In fact, the division of the hour into sixty minutes and the circle into 360 degrees are vestiges of the Sumerian sexagesimal system of Arithmetic. Not only did the Sumerians pass on their culture and knowledge to successive generations but also across vast areas. The Cuneiform script for example was adopted as far away as Iran (Elam) and Syria (Ebla) where the Sumerian language was taught in schools and Sumerian texts were used in education.
But early Sumerians never showed any interest in conquest or the notion of empire. That is until Sargon came on the stage of action. Over time Akkad grew to embrace not just the whole of Mesopotamia but also extended all the way into Asia Minor.

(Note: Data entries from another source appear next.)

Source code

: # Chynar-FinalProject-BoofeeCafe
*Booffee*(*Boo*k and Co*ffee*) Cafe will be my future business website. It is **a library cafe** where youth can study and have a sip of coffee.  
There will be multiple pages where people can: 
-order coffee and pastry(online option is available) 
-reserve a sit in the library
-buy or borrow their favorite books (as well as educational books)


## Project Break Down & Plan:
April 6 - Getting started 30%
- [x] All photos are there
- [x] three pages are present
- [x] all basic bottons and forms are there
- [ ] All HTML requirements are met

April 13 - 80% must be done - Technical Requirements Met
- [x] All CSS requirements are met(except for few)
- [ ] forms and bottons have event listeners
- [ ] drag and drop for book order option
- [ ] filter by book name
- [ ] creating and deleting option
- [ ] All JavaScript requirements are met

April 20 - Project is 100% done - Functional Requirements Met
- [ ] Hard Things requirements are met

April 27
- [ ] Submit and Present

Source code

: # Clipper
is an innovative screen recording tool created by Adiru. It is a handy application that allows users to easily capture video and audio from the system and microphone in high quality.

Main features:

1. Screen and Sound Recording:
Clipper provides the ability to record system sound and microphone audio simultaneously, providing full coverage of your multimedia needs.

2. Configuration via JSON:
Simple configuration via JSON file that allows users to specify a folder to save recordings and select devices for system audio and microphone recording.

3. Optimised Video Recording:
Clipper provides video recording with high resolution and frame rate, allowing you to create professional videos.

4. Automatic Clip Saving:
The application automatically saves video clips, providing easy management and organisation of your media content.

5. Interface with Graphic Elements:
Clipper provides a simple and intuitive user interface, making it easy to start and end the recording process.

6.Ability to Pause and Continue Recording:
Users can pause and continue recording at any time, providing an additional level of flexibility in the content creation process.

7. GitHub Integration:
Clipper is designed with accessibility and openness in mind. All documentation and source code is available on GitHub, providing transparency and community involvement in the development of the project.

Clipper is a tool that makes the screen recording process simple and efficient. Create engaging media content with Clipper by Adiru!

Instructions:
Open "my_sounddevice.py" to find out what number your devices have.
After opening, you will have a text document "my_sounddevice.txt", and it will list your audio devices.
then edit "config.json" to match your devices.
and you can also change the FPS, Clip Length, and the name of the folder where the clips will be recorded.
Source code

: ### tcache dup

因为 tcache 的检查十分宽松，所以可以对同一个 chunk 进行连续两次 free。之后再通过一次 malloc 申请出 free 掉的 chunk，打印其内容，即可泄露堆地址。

The new Akkadian empire borrowed much of Sumerian culture including language. Religious beliefs, scientific principles, and literary styles. It was Akkad that defined the concept of empire. Their emperors were the first true dictators setting the stage for every empire to come. They greedily and aggressively lapped up new territories, styled themselves Kings of the Four Quarters of the World, and had themselves deified, thus creating the notion that the emperor was, in many ways, a god. Thus is was the Akkadians who invented the notion of amalgamating religion and politics, a trait that would be carried down as far as the Roman Empire and then assimilated into the Roman Catholic Church when the Pope styled himself as both a religious and political leader.
But like all empires, Akkad eventually collapsed and was followed by the revival of several Sumerian cities. This period is referred to as the Sumerian Renaissance. Later the Kings of Ur, known as the Third Dynasty of Ur, formed a new empire in Mesopotamia. Abraham lived in Ur.